Count the lines below with the string "Edit" in them. Only the number should be given.

### Data section:
------------------------------------------------
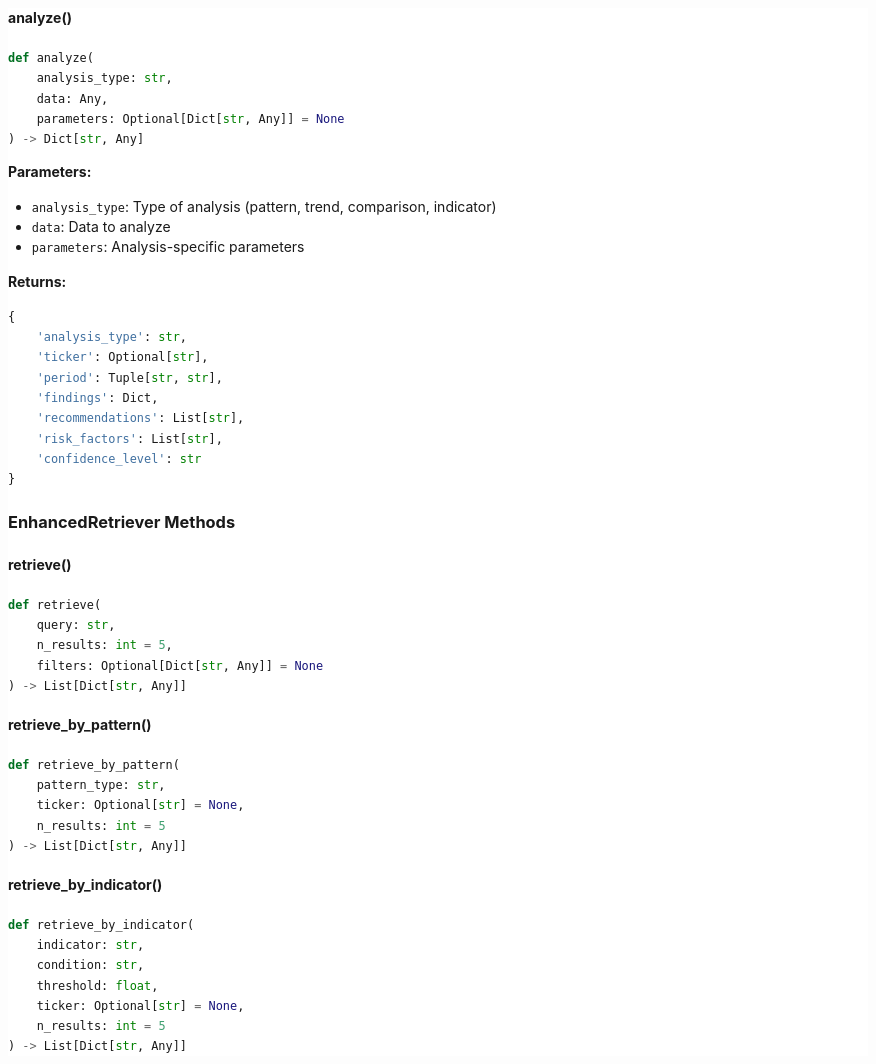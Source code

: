 #### analyze()
```python
def analyze(
    analysis_type: str,
    data: Any,
    parameters: Optional[Dict[str, Any]] = None
) -> Dict[str, Any]
```

**Parameters:**
- `analysis_type`: Type of analysis (pattern, trend, comparison, indicator)
- `data`: Data to analyze
- `parameters`: Analysis-specific parameters

**Returns:**
```python
{
    'analysis_type': str,
    'ticker': Optional[str],
    'period': Tuple[str, str],
    'findings': Dict,
    'recommendations': List[str],
    'risk_factors': List[str],
    'confidence_level': str
}
```

### EnhancedRetriever Methods

#### retrieve()
```python
def retrieve(
    query: str,
    n_results: int = 5,
    filters: Optional[Dict[str, Any]] = None
) -> List[Dict[str, Any]]
```

#### retrieve_by_pattern()
```python
def retrieve_by_pattern(
    pattern_type: str,
    ticker: Optional[str] = None,
    n_results: int = 5
) -> List[Dict[str, Any]]
```

#### retrieve_by_indicator()
```python
def retrieve_by_indicator(
    indicator: str,
    condition: str,
    threshold: float,
    ticker: Optional[str] = None,
    n_results: int = 5
) -> List[Dict[str, Any]]
```
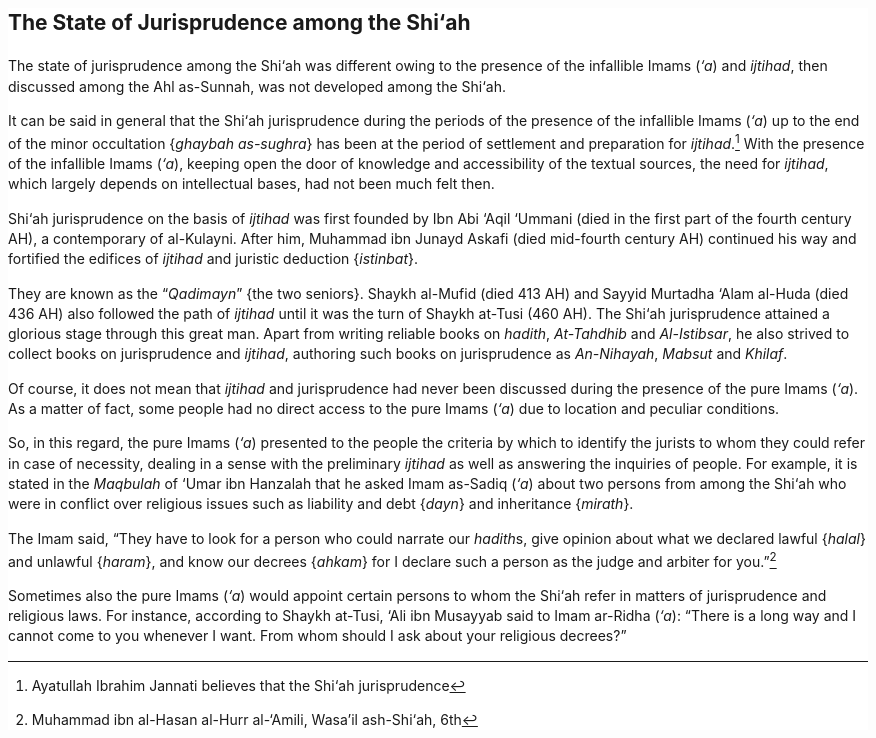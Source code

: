 The State of Jurisprudence among the Shi‘ah
-------------------------------------------

The state of jurisprudence among the Shi‘ah was different owing to the
presence of the infallible Imams (*‘a*) and *ijtihad*, then discussed
among the Ahl as-Sunnah, was not developed among the Shi‘ah.

It can be said in general that the Shi‘ah jurisprudence during the
periods of the presence of the infallible Imams (*‘a*) up to the end of
the minor occultation {*ghaybah as-sughra*} has been at the period of
settlement and preparation for *ijtihad*.[^7] With the presence of the
infallible Imams (*‘a*), keeping open the door of knowledge and
accessibility of the textual sources, the need for *ijtihad*, which
largely depends on intellectual bases, had not been much felt then.

Shi‘ah jurisprudence on the basis of *ijtihad* was first founded by Ibn
Abi ‘Aqil ‘Ummani (died in the first part of the fourth century AH), a
contemporary of al-Kulayni. After him, Muhammad ibn Junayd Askafi (died
mid-fourth century AH) continued his way and fortified the edifices of
*ijtihad* and juristic deduction {*istinbat*}.

They are known as the “*Qadimayn*” {the two seniors}. Shaykh al-Mufid
(died 413 AH) and Sayyid Murtadha ‘Alam al-Huda (died 436 AH) also
followed the path of *ijtihad* until it was the turn of Shaykh at-Tusi
(460 AH). The Shi‘ah jurisprudence attained a glorious stage through
this great man. Apart from writing reliable books on *hadith*,
*At-Tahdhib* and *Al-Istibsar*, he also strived to collect books on
jurisprudence and *ijtihad*, authoring such books on jurisprudence as
*An-Nihayah*, *Mabsut* and *Khilaf*.

Of course, it does not mean that *ijtihad* and jurisprudence had never
been discussed during the presence of the pure Imams (*‘a*). As a matter
of fact, some people had no direct access to the pure Imams (*‘a*) due
to location and peculiar conditions.

So, in this regard, the pure Imams (*‘a*) presented to the people the
criteria by which to identify the jurists to whom they could refer in
case of necessity, dealing in a sense with the preliminary *ijtihad* as
well as answering the inquiries of people. For example, it is stated in
the *Maqbulah* of ‘Umar ibn Hanzalah that he asked Imam as-Sadiq (*‘a*)
about two persons from among the Shi‘ah who were in conflict over
religious issues such as liability and debt {*dayn*} and inheritance
{*mirath*}.

The Imam said, “They have to look for a person who could narrate our
*hadith*s, give opinion about what we declared lawful {*halal*} and
unlawful {*haram*}, and know our decrees {*ahkam*} for I declare such a
person as the judge and arbiter for you.”[^8]

Sometimes also the pure Imams (*‘a*) would appoint certain persons to
whom the Shi‘ah refer in matters of jurisprudence and religious laws.
For instance, according to Shaykh at-Tusi, ‘Ali ibn Musayyab said to
Imam ar-Ridha (*‘a*): “There is a long way and I cannot come to you
whenever I want. From whom should I ask about your religious decrees?”


[^1]: Surah al-Najm 53:3-4.
[^2]: Surah an-Nisa’ 4:59.
[^3]: Muhammad ibn Sa‘d, At-Tabaqat al-Kubra (Beirut: Dar Ihya’
[^4]: Ibid., pp. 279, 285.
[^5]: Ijtihad: juristic derivation of laws applicable to new conditions
[^6]: Ibn Sa‘d has said: “Those who were referred to by the people in
[^7]: Ayatullah Ibrahim Jannati believes that the Shi‘ah jurisprudence
[^8]: Muhammad ibn al-Hasan al-Hurr al-‘Amili, Wasa’il ash-Shi‘ah, 6th
[^9]: Shaykh at-Tusi, Ikhtiyar Ma‘rifah ar-Rijal (Rijal Kashi),
[^10]: Abu’l-‘Abbas Ahmad ibn ‘Ali ibn Ahmad ibn al-‘Abbas Najashi,
[^11]: Sayyid Hasan Sadr, Ta’sis ash-Shi‘ah Li ‘Ulum al-Islam (Tehran:
[^12]: Fihrist Asma’ Musanfa ash-Shi‘ah (Rijal Najashi), p. 307.
[^13]: Ikhtiyar Ma‘rifah ar-Rijal (Rijal Kashi), vol. 2, pp. 376, 507,
[^14]: Ibn Nadim, Al-Fihrist (Beirut: Dar al-Ma‘rifah Li’t-Taba‘ah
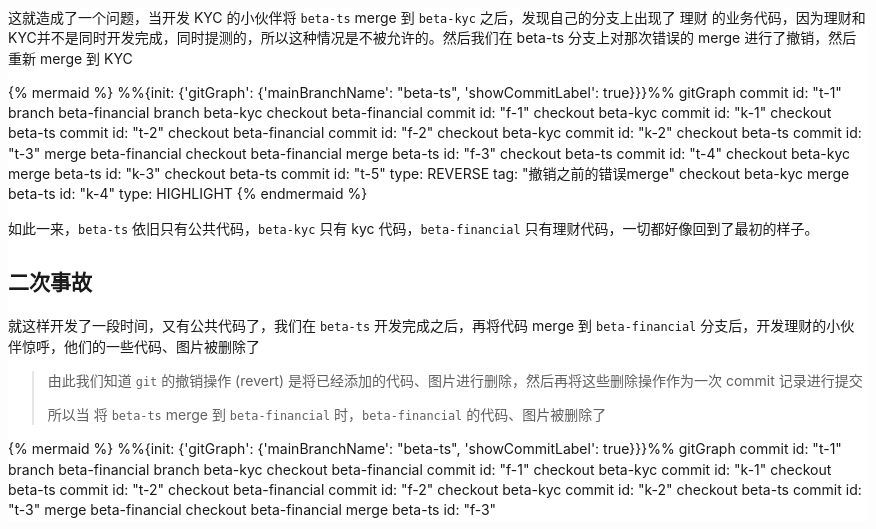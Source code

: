 这就造成了一个问题，当开发 KYC 的小伙伴将 `beta-ts` merge 到 `beta-kyc` 之后，发现自己的分支上出现了 理财 的业务代码，因为理财和KYC并不是同时开发完成，同时提测的，所以这种情况是不被允许的。然后我们在 beta-ts 分支上对那次错误的 merge 进行了撤销，然后重新 merge 到 KYC

{% mermaid %}
%%{init: {'gitGraph': {'mainBranchName': "beta-ts", 'showCommitLabel': true}}}%%
gitGraph
	commit id: "t-1"
	branch beta-financial
	branch beta-kyc
	checkout beta-financial
	commit id: "f-1"
	checkout beta-kyc
	commit id: "k-1"
	checkout beta-ts
	commit id: "t-2"
	checkout beta-financial
	commit id: "f-2"
  checkout beta-kyc
	commit id: "k-2"
	checkout beta-ts
	commit id: "t-3"
	merge beta-financial
	checkout beta-financial
	merge beta-ts id: "f-3"
	checkout beta-ts
	commit id: "t-4"
	checkout beta-kyc
	merge beta-ts id: "k-3"
	checkout beta-ts
	commit id: "t-5" type: REVERSE tag: "撤销之前的错误merge"
	checkout beta-kyc
	merge beta-ts  id: "k-4" type: HIGHLIGHT
{% endmermaid %}

如此一来，`beta-ts` 依旧只有公共代码，`beta-kyc` 只有 kyc 代码，`beta-financial` 只有理财代码，一切都好像回到了最初的样子。

## 二次事故

就这样开发了一段时间，又有公共代码了，我们在 `beta-ts` 开发完成之后，再将代码 merge 到 `beta-financial` 分支后，开发理财的小伙伴惊呼，他们的一些代码、图片被删除了

> 由此我们知道 `git` 的撤销操作 (revert) 是将已经添加的代码、图片进行删除，然后再将这些删除操作作为一次 commit 记录进行提交
>
> 所以当 将 `beta-ts`  merge 到 `beta-financial`  时，`beta-financial` 的代码、图片被删除了

{% mermaid %}
%%{init: {'gitGraph': {'mainBranchName': "beta-ts", 'showCommitLabel': true}}}%%
gitGraph
	commit id: "t-1"
	branch beta-financial
	branch beta-kyc
	checkout beta-financial
	commit id: "f-1"
	checkout beta-kyc
	commit id: "k-1"
	checkout beta-ts
	commit id: "t-2"
	checkout beta-financial
	commit id: "f-2"
  checkout beta-kyc
	commit id: "k-2"
	checkout beta-ts
	commit id: "t-3"
	merge beta-financial
	checkout beta-financial
	merge beta-ts id: "f-3"
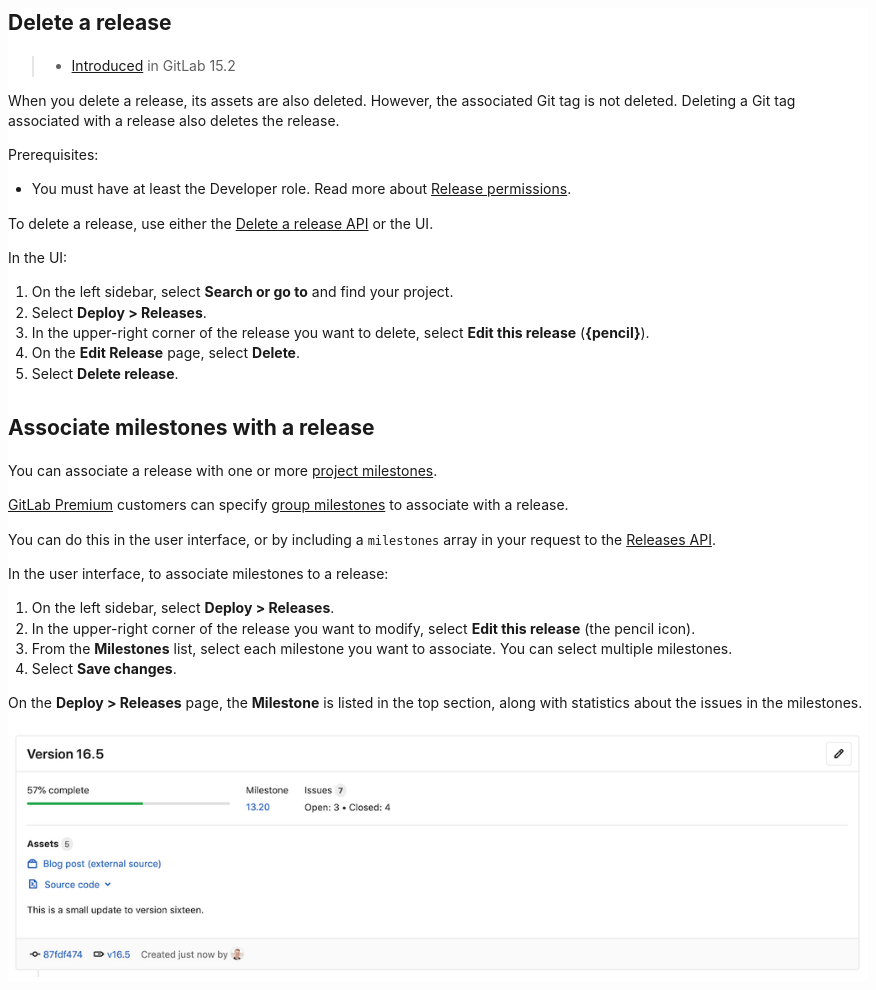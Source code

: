 ## Delete a release

> - [Introduced](https://gitlab.com/gitlab-org/gitlab/-/issues/213862) in GitLab 15.2

When you delete a release, its assets are also deleted. However, the associated
Git tag is not deleted.
Deleting a Git tag associated with a release also deletes the release.

Prerequisites:

- You must have at least the Developer role. Read more about [Release permissions](#release-permissions).

To delete a release, use either the
[Delete a release API](../../../api/releases/_index.md#delete-a-release) or the UI.

In the UI:

1. On the left sidebar, select **Search or go to** and find your project.
1. Select **Deploy > Releases**.
1. In the upper-right corner of the release you want to delete, select **Edit this release**
   (**{pencil}**).
1. On the **Edit Release** page, select **Delete**.
1. Select **Delete release**.

## Associate milestones with a release

You can associate a release with one or more [project milestones](../milestones/_index.md#project-milestones-and-group-milestones).

[GitLab Premium](https://about.gitlab.com/pricing/) customers can specify [group milestones](../milestones/_index.md#project-milestones-and-group-milestones) to associate with a release.

You can do this in the user interface, or by including a `milestones` array in your request to
the [Releases API](../../../api/releases/_index.md#create-a-release).

In the user interface, to associate milestones to a release:

1. On the left sidebar, select **Deploy > Releases**.
1. In the upper-right corner of the release you want to modify, select **Edit this release** (the pencil icon).
1. From the **Milestones** list, select each milestone you want to associate. You can select multiple milestones.
1. Select **Save changes**.

On the **Deploy > Releases** page, the **Milestone** is listed in the top
section, along with statistics about the issues in the milestones.

![A Release with one associated milestone](img/release_with_milestone_v12_9.png)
------------------------------------------------
### Problem solution:
3